:: Input data ::
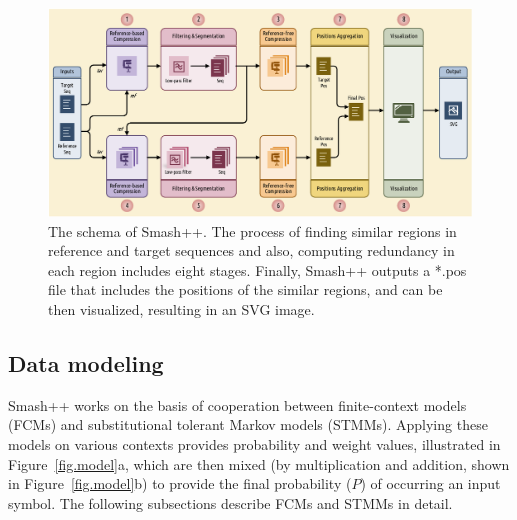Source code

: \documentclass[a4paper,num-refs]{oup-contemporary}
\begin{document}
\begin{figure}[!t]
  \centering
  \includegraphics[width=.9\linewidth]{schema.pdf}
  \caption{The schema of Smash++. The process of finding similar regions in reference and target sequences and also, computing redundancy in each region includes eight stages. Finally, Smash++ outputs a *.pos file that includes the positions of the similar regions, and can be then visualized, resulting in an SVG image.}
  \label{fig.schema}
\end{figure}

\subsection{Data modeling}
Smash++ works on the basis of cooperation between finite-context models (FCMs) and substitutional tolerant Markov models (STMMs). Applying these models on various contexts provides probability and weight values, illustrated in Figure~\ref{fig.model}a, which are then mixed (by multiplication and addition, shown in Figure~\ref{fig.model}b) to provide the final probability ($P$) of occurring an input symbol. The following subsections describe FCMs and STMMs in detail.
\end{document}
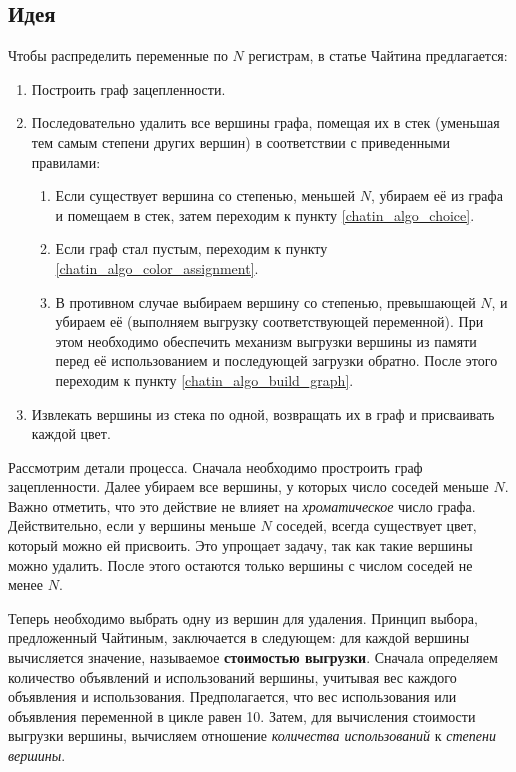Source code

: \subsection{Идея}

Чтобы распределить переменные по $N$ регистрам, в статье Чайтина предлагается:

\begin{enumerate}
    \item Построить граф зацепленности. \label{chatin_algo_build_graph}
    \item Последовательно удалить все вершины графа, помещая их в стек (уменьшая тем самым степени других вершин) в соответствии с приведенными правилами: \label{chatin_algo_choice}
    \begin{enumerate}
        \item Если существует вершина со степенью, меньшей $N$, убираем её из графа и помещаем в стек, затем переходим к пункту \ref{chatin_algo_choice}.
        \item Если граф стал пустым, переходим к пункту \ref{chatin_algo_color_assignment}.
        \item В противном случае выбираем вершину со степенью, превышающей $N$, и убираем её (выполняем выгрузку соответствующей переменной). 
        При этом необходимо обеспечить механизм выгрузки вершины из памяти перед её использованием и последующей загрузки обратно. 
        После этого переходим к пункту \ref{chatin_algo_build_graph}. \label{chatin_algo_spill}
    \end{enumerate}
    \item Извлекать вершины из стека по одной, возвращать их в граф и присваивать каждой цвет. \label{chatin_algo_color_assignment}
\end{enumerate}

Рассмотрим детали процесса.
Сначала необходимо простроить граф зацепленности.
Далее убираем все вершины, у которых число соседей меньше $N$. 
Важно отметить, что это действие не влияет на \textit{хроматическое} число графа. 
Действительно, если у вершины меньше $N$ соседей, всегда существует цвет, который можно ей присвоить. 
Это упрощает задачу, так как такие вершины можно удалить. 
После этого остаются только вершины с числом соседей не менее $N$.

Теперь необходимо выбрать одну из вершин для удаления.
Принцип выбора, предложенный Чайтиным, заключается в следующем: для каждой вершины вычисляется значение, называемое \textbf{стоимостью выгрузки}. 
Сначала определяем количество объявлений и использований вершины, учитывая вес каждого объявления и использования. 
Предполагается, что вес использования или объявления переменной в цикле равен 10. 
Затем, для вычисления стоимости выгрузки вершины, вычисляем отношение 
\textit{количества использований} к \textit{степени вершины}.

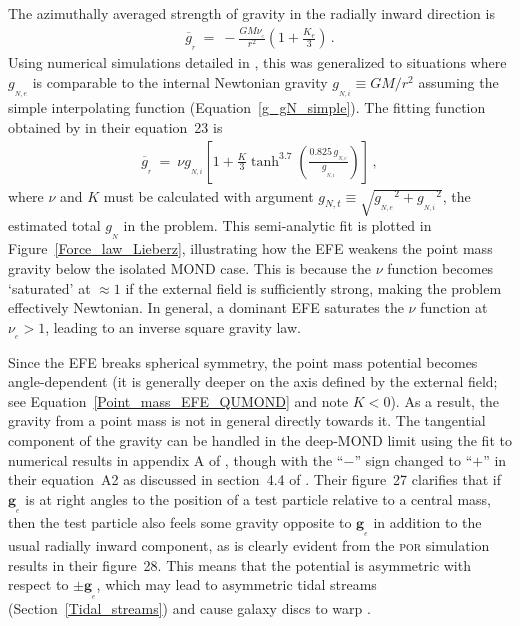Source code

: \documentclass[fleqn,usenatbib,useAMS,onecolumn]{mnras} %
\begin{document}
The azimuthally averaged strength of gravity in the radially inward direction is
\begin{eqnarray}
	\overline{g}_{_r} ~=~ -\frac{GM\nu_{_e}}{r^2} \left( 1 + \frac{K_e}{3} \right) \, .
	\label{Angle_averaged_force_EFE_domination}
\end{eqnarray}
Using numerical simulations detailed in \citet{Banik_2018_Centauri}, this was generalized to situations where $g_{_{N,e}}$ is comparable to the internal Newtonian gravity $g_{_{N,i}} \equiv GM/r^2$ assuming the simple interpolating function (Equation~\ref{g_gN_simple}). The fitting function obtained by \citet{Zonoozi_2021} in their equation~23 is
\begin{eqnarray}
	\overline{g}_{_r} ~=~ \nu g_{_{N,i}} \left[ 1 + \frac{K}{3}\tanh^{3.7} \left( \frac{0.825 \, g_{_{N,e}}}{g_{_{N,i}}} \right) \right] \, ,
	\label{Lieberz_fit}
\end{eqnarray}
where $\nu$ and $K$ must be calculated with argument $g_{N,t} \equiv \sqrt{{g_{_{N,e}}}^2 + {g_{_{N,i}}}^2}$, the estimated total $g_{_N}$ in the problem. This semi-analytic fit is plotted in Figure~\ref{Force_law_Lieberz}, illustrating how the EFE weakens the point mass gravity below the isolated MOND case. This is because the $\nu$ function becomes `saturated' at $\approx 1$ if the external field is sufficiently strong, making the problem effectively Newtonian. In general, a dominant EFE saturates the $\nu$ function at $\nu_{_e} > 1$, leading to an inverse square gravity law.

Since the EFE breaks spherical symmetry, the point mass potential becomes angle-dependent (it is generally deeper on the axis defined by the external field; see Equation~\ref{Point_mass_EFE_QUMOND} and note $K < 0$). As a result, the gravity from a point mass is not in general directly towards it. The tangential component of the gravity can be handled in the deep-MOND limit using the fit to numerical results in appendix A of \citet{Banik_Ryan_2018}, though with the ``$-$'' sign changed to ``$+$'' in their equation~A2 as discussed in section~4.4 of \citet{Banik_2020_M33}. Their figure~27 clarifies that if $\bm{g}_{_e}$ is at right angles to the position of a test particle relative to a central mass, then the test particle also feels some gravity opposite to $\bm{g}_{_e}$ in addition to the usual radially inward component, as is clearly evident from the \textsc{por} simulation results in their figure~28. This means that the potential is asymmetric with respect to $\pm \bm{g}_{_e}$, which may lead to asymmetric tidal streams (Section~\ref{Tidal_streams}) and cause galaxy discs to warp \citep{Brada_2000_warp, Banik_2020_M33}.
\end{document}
:::
§ What to produce
Wherever a line contains the string "frac", copy that line from the data.

§ Expected output
	\overline{g}_{_r} ~=~ -\frac{GM\nu_{_e}}{r^2} \left( 1 + \frac{K_e}{3} \right) \, .
	\overline{g}_{_r} ~=~ \nu g_{_{N,i}} \left[ 1 + \frac{K}{3}\tanh^{3.7} \left( \frac{0.825 \, g_{_{N,e}}}{g_{_{N,i}}} \right) \right] \, ,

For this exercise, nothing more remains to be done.